Last week, the Nuggets were mere spectators during the NBA draft. They extended an offer to their former forward, Linas Kleiza, who is playing for Olympiakos, and he apparently replied it was Greek to him.

Where are the BMOC’s? Nowhere to be found.

Maybe, when the Summer League opens in Las Vegas next month, the Nuggets will discover some guy playing craps in a casino and ask him to play center instead.

When the NBA free-for-all, expensive-for-all period of free agency is officially open this week, the Nuggets won’t be players. LeBron, Dwyane, Chris, Dirk, Amar’e, Joe, Carlos and the rest aren’t planning a vacation or a business meeting in Colorado. Instead, Carmelo and La La are off planning their wedding on MTV.

The lights are off at The Can, and nobody’s home.

The club’s vice presidents of basketball operations and player personnel, Mark Warkentien and Rex Chapman, aren’t even under contract.

Coach George Karl is feeling better, but the Nuggets aren’t.

This is one big mess.

Stan Kroenke, busy buying the National Football League Rams and the English Premier League Arsenal, is intending to turn over the ownership of the Nuggets and the Avalanche to his son, 30-year-old Josh Kroenke, but the club’s vice president of team development, who doesn’t have to be under contract, may not have much of a team to develop.

So, we can all sit here and hold our breaths until we turn Carolina-blue in the face, or we can continue to recommend what the Nuggets should do.

Are you listening, The Other Josh in town?

The Nuggets already possess contracts totaling approximately $75 million for 2010-11, and the league salary cap will be about $68 million. Carmelo Anthony is due $17.1 million, Martin $16.6 million, Chauncey Billups $13.2, Nene $11.4 and J.R. Smith $6 mil.

The Nuggets should give away Martin and Smith.

WHAT?

The concept has worked. Two years ago, the Nuggets sent starting center Marcus Camby to the Clippers for a future second-round draft pick, but the move was actually made to get under the salary cap and earn a $10 million trade exception (which they never used). Without Camby, the Nuggets improved.

There could be a team out there (Sacramento Kings or Toronto Raptors, for instance?) looking for a short fix and expiring contracts to clear cap space for 2011-12. Martin and Smith are in their final contract seasons — combining for around $22.6 mil.

The Nuggets could take that money to sign one of the “Big Free Agents” or two large men — Luis Scola, an unrestricted free agent, late of the Rockets; and Udonis Haslem, an UFA who played for the Heat. Both power forwards would help the Nuggets considerably. Last season Haslem made $7.1 million, Scola $3.3 mil. Haslem is 6-feet-8, 230 pounds and averaged 9.9 points and 8.1 rebounds. Scola’s averages were 16.2 and 8.6. He is 6-9, 245. They’re hard-working, quality players.

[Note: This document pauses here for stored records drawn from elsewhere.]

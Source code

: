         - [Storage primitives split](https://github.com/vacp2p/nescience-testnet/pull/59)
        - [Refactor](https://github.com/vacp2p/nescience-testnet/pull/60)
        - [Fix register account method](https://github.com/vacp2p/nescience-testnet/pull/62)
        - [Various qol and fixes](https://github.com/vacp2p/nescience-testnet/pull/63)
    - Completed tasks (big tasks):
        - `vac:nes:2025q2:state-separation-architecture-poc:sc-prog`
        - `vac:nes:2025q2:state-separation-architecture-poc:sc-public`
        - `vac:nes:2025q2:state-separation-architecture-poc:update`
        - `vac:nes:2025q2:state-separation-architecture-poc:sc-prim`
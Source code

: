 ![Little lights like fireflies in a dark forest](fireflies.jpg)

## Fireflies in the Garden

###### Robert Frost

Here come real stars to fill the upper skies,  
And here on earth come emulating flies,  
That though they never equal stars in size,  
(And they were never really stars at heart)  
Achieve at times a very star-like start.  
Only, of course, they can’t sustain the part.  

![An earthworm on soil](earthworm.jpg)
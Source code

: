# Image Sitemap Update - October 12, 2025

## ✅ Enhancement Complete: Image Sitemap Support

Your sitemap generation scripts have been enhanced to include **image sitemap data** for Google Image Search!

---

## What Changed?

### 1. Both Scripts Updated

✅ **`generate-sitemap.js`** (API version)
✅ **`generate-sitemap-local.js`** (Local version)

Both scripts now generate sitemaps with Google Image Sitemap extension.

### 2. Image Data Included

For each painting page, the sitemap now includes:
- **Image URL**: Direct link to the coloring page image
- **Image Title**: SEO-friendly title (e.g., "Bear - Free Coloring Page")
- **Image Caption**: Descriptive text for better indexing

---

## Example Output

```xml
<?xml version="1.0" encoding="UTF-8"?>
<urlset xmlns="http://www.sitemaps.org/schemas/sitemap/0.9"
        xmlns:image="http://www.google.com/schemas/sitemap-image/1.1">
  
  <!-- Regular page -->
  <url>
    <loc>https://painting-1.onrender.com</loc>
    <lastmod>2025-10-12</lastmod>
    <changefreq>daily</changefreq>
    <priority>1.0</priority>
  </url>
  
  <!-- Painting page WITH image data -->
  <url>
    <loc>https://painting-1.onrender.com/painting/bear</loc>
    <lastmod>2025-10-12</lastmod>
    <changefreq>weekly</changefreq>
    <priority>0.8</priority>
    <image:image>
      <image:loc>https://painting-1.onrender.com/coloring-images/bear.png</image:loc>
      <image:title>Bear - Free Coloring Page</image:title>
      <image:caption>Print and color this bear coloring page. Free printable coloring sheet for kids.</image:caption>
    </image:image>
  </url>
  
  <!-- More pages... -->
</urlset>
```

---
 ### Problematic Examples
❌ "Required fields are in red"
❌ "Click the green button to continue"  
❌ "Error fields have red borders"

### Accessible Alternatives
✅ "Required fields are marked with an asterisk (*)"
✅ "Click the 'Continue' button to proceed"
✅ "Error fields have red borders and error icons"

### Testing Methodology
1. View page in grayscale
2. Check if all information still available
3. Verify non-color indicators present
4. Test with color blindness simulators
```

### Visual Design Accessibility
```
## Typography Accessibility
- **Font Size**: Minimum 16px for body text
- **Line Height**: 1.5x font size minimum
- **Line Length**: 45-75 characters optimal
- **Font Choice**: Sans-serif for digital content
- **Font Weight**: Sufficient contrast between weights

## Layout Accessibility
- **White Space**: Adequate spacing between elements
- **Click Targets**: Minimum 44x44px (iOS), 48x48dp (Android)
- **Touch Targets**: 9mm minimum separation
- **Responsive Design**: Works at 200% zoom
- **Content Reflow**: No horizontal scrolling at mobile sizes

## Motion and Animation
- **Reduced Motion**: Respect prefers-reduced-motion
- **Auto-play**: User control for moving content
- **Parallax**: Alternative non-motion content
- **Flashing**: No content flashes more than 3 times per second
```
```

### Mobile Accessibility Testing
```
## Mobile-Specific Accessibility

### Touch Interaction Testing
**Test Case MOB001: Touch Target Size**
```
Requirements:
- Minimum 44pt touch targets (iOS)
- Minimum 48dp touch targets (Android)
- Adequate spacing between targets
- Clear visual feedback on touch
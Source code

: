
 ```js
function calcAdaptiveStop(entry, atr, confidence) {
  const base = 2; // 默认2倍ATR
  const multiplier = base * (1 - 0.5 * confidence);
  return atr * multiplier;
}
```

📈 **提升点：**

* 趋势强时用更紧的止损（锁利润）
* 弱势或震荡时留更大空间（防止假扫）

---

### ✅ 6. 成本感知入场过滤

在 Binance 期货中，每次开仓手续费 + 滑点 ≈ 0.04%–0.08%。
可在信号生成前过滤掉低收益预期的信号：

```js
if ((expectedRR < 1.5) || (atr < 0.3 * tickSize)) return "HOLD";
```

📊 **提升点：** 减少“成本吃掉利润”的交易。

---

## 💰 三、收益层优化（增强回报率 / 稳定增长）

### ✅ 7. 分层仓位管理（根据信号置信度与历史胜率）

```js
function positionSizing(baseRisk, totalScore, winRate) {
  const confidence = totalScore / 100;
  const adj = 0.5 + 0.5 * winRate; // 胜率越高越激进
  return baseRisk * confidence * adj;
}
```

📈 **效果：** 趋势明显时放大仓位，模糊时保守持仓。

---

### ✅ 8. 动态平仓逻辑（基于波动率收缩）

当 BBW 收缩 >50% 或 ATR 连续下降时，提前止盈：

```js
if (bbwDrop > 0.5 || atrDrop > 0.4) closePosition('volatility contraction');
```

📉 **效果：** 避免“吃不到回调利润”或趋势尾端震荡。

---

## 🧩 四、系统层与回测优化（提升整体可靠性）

There still might be room for the Nuggets to add 3-point shooting whiz Kyle Korver, who came in at $5.1 mil last year and burned the Nugs in the playoffs. For the season, he averaged 7.2 points and 49 percent from the field (53.6 percent from beyond the arc). He’s not a flake.

And bring back Graham, who was the bright light in the darkness of the final game.

With those changes, Denver could be a Big Man at The Can and On Campus in the NBA come the fall.